Two types of Arctic mixed-phase clouds observed during the ISDAC and M-PACE field campaigns are simulated using a 3-dimensional cloud-resolving model (CRM) with size-resolved cloud microphysics. The modeled cloud properties agree reasonably well with aircraft measurements and surface-based retrievals. Cloud properties such as the probability density function (PDF) of vertical velocity (w), cloud liquid and ice, the regime of ice growth at the expense of liquid water (i.e., Wegener-Bergeron-Findeisen (WBF) process), and the inherent relationships among cloud properties/processes in the mixed-phase layers are examined to gain insights for improving the representation of the mixed-phase processes in general circulation models (GCMs).
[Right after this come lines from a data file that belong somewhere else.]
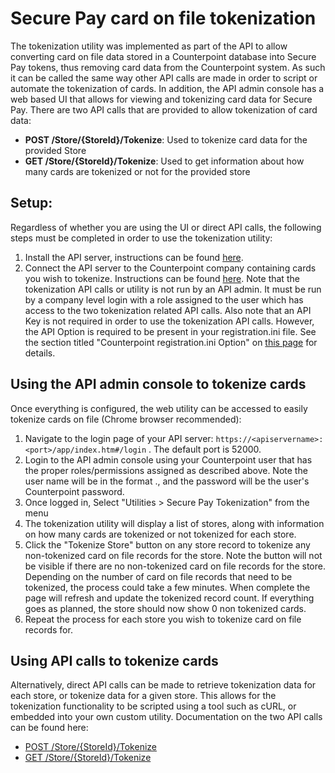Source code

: # Secure Pay card on file tokenization

The tokenization utility was implemented as part of the API to allow converting card on file data stored in a Counterpoint database into Secure Pay tokens, thus removing card data from the Counterpoint system. As such it can be called the same way other API calls are made in order to script or automate the tokenization of cards. In addition, the API admin console has a web based UI that allows for viewing and tokenizing card data for Secure Pay. There are two API calls that are provided to allow tokenization of card data:
* **POST /Store/{StoreId}/Tokenize**: Used to tokenize card data for the provided Store
* **GET /Store/{StoreId}/Tokenize**: Used to get information about how many cards are tokenized or not for the provided store 
	
## Setup:
Regardless of whether you are using the UI or direct API calls, the following steps must be completed in order to use the tokenization utility:
1. Install the API server, instructions can be found [here](https://github.com/NCRCounterpointAPI/APIGuide/blob/master/InstallationAndConfiguration/Installing.md).
1. Connect the API server to the Counterpoint company containing cards you wish to tokenize. Instructions can be found [here](https://github.com/NCRCounterpointAPI/APIGuide/blob/master/InstallationAndConfiguration/Configuring.md). Note that the tokenization API calls or utility is not run by an API admin. It must be run by a company level login with a role assigned to the user which has access to the two tokenization related API calls. Also note that an API Key is not required in order to use the tokenization API calls. However, the API Option is required to be present in your registration.ini file. See the section titled "Counterpoint registration.ini Option" on [this page](https://github.com/NCRCounterpointAPI/APIGuide/blob/master/InstallationAndConfiguration/Licensing.md) for details.

## Using the API admin console to tokenize cards
Once everything is configured, the web utility can be accessed to easily tokenize cards on file (Chrome browser recommended):
1. Navigate to the login page of your API server: `https://<apiservername>:<port>/app/index.htm#/login` . The default port is 52000.
1. Login to the API admin console using your Counterpoint user that has the proper roles/permissions assigned as described above. Note the user name will be in the format <company>.<user>, and the password will be the user's Counterpoint password.
1. Once logged in, Select "Utilities > Secure Pay Tokenization" from the menu
1. The tokenization utility will display a list of stores, along with information on how many cards are tokenized or not tokenized for each store. 
1. Click the "Tokenize Store" button on any store record to tokenize any non-tokenized card on file records for the store. Note the button will not be visible if there are no non-tokenized card on file records for the store. Depending on the number of card on file records that need to be tokenized, the process could take a few minutes. When complete the page will refresh and update the tokenized record count. If everything goes as planned, the store should now show 0 non tokenized cards. 
1. Repeat the process for each store you wish to tokenize card on file records for.

## Using API calls to tokenize cards
Alternatively, direct API calls can be made to retrieve tokenization data for each store, or tokenize data for a given store. This allows for the tokenization functionality to be scripted using a tool such as cURL, or embedded into your own custom utility. Documentation on the two API calls can be found here:
* [POST /Store/{StoreId}/Tokenize](https://github.com/NCRCounterpointAPI/APIGuide/blob/master/Endpoints/POST_StoreTokenize.md)
* [GET /Store/{StoreId}/Tokenize](https://github.com/NCRCounterpointAPI/APIGuide/blob/master/Endpoints/GET_StoreTokenizeInfo.md)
We find that the WBF process only occurs in about 50% of the mixed-phase regime with the vast majority occurring in the downdrafts. In updrafts both liquid and ice grow simultaneously. But in GCMs, it is not necessary to treat the WBF process at the subgrid scale. Our CRM results produce a w distribution well represented by a Gaussian normal function, validating, at least for arctic clouds, the subgrid treatment used in GCMs. Our CRM results also support the assumption frequently used in GCMs that mixed-phase clouds maintain water vapor very near liquid saturation. A Gamma function with a fixed variance does not accurately represent the subgrid variability of cloud liquid. The PDFs of cloud liquid and cloud ice can be fitted with Gamma functions, and a normal function can be used for total water, but the variance should not be fixed. The relationship between the ice depositional growth rate and cloud ice strongly depends on the capacitance of ice particles. At large scales, the maximum overlap assumption looks appropriate.